◆ Exercise goal ◆
Gather each line of the records where "also" appears.

[Data Boundary: Start]

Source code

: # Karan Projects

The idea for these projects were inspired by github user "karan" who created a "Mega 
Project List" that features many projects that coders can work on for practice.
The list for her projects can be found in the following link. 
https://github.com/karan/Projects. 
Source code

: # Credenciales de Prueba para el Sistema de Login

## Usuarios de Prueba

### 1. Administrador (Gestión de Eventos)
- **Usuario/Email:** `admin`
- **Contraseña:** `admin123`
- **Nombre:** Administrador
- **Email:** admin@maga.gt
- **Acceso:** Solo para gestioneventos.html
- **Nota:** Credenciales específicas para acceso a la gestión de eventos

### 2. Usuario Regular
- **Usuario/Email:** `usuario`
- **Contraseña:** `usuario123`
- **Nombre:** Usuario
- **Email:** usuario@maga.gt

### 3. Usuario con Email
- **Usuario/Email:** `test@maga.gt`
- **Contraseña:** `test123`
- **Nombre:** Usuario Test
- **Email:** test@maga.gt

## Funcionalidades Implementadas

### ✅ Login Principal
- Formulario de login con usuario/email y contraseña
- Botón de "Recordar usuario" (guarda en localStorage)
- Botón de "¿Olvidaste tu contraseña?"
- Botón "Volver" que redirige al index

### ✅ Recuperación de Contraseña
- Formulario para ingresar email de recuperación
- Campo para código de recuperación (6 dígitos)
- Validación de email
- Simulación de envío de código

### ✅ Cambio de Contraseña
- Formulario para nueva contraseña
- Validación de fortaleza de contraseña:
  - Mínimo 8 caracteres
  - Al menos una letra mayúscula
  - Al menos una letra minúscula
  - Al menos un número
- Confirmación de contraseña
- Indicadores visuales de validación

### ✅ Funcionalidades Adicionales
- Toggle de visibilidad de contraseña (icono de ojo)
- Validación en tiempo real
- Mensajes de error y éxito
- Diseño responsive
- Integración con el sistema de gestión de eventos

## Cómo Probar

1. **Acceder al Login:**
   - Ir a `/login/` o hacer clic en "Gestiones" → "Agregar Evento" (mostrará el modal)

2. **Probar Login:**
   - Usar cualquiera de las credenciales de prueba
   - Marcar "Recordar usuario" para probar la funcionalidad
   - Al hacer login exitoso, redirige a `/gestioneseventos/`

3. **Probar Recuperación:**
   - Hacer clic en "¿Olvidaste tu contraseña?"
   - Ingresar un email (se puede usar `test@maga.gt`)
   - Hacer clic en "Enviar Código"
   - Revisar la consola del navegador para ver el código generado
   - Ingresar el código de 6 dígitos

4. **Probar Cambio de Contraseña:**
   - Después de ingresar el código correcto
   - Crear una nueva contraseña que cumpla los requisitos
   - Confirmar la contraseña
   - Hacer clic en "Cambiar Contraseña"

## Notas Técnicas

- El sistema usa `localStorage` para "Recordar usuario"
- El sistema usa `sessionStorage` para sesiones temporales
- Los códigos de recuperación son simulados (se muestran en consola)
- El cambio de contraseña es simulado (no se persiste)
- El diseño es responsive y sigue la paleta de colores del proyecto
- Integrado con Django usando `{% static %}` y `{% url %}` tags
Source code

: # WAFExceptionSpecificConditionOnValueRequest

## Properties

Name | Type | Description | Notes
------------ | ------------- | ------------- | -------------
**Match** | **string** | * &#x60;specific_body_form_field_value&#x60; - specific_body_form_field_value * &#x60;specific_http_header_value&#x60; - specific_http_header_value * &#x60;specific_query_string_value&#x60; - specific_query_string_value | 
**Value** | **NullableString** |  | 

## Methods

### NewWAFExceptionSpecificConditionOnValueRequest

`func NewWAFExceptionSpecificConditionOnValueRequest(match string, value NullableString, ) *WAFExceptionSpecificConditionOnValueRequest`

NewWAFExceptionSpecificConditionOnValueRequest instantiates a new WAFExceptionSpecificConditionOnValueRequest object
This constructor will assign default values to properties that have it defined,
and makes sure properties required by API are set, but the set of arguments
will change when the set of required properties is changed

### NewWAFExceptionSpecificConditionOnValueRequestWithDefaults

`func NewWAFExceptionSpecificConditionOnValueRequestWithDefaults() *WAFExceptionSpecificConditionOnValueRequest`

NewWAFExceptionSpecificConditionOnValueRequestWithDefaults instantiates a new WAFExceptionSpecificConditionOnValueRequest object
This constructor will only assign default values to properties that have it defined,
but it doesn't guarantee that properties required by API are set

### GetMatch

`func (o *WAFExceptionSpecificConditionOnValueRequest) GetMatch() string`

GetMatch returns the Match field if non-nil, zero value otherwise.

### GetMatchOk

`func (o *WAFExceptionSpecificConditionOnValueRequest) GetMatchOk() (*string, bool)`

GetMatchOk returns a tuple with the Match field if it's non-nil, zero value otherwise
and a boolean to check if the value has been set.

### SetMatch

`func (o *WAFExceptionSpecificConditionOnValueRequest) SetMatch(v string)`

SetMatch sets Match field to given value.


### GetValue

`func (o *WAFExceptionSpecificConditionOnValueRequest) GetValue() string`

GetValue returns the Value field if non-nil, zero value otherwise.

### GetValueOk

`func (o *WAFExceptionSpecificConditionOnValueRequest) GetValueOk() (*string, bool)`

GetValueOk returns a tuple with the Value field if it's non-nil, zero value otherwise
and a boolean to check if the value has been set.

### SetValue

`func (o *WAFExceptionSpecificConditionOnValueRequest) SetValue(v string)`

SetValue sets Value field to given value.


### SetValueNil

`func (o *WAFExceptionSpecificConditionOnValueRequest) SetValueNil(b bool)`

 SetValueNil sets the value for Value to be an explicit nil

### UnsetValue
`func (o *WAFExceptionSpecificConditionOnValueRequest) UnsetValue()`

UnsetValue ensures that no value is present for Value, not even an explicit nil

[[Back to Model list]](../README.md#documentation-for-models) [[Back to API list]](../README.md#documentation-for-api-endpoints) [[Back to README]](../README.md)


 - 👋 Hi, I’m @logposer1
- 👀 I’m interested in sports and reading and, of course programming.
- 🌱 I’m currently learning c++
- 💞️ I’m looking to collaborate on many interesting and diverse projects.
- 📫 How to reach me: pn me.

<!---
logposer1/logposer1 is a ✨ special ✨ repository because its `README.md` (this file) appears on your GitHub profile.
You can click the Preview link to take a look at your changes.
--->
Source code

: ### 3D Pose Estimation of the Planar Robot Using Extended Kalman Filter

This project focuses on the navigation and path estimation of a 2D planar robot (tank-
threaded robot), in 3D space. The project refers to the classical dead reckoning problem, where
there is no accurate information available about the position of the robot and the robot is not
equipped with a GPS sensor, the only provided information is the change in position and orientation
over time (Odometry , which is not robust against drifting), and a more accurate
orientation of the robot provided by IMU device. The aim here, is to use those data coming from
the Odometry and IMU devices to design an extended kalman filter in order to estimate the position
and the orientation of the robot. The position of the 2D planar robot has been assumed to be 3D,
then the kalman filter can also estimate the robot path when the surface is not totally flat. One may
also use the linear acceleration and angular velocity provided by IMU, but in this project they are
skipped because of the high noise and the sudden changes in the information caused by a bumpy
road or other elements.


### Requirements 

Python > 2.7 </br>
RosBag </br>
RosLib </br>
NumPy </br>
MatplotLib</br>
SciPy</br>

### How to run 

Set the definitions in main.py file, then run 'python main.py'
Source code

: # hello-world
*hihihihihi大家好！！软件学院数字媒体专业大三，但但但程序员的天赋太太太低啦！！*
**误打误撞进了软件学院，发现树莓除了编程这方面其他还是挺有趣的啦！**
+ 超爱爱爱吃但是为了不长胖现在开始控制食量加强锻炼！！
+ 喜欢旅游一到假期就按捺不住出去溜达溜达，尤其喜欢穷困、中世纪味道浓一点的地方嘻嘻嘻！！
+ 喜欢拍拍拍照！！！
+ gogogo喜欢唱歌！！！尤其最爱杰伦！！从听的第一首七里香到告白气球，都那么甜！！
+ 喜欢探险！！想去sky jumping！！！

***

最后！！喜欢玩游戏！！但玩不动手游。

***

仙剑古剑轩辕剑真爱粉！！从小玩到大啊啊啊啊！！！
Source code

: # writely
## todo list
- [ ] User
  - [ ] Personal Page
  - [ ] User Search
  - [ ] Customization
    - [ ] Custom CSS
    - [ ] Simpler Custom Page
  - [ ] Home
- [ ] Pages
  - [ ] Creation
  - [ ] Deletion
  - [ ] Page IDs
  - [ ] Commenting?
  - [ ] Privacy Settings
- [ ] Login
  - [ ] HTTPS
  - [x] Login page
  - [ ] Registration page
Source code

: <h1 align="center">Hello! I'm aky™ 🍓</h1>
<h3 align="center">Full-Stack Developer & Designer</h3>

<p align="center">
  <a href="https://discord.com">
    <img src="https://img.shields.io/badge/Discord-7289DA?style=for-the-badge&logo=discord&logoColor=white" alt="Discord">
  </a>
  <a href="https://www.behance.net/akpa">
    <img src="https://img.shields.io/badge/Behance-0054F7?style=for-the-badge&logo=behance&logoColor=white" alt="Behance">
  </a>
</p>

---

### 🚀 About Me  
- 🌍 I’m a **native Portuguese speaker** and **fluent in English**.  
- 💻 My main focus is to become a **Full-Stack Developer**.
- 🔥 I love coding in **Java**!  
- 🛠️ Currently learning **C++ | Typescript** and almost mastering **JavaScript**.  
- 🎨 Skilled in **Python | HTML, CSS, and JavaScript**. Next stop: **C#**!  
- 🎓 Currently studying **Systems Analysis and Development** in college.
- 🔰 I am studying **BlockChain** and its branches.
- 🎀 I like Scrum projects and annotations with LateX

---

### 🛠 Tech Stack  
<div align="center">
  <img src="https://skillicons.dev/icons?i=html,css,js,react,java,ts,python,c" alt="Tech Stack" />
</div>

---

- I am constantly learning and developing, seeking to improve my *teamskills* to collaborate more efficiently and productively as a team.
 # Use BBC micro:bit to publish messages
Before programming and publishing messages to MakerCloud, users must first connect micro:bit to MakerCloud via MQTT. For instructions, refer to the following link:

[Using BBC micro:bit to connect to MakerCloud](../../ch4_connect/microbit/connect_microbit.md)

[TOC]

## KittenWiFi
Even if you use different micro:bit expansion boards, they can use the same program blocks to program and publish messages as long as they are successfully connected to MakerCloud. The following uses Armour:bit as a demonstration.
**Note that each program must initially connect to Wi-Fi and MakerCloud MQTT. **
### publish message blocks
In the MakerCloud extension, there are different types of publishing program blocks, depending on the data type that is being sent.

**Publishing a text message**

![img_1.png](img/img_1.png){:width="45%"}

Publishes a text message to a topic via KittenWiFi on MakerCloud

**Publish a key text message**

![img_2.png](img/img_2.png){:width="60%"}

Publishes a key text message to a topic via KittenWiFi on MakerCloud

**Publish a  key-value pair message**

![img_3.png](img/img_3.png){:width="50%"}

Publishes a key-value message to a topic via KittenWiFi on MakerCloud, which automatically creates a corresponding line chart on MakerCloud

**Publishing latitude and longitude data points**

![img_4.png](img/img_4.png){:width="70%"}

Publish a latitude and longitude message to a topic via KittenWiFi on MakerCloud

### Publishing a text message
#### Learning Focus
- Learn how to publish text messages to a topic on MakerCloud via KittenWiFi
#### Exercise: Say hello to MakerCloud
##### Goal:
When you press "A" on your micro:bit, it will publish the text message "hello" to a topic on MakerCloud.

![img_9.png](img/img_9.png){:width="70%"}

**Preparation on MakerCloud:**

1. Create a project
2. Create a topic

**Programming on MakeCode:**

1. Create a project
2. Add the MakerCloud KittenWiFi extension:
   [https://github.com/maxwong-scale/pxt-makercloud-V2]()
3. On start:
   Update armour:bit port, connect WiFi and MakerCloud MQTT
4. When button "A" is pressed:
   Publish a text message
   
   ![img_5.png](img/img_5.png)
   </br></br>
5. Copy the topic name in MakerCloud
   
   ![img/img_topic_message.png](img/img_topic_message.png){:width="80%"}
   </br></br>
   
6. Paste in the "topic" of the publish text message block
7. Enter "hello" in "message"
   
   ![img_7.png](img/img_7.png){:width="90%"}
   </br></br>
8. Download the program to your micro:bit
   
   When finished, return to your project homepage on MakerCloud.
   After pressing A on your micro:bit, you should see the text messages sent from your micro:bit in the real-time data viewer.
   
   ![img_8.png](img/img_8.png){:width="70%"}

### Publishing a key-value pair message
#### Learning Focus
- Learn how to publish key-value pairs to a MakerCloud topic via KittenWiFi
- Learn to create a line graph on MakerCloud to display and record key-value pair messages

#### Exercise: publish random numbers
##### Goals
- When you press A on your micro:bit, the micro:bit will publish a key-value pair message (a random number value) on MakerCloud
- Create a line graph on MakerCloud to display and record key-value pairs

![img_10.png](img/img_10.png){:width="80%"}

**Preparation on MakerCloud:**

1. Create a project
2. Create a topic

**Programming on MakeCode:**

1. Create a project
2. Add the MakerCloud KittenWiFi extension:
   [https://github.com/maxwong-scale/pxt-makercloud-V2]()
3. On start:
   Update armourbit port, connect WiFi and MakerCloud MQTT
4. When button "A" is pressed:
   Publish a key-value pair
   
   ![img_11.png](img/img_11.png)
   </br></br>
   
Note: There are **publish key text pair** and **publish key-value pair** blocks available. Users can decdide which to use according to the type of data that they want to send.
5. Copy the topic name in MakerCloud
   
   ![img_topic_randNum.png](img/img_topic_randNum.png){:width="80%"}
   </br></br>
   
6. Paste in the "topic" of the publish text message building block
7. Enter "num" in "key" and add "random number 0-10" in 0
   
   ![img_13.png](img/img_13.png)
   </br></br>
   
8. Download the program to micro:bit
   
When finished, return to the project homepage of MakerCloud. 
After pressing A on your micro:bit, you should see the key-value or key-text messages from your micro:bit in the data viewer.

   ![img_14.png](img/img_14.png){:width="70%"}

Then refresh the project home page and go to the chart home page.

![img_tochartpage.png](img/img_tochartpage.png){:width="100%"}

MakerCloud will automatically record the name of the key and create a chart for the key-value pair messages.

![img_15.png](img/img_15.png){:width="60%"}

[Data Boundary: End]

◆ Written answer ◆
then the kalman filter can also estimate the robot path when the surface is not totally flat. One may
also use the linear acceleration and angular velocity provided by IMU, but in this project they are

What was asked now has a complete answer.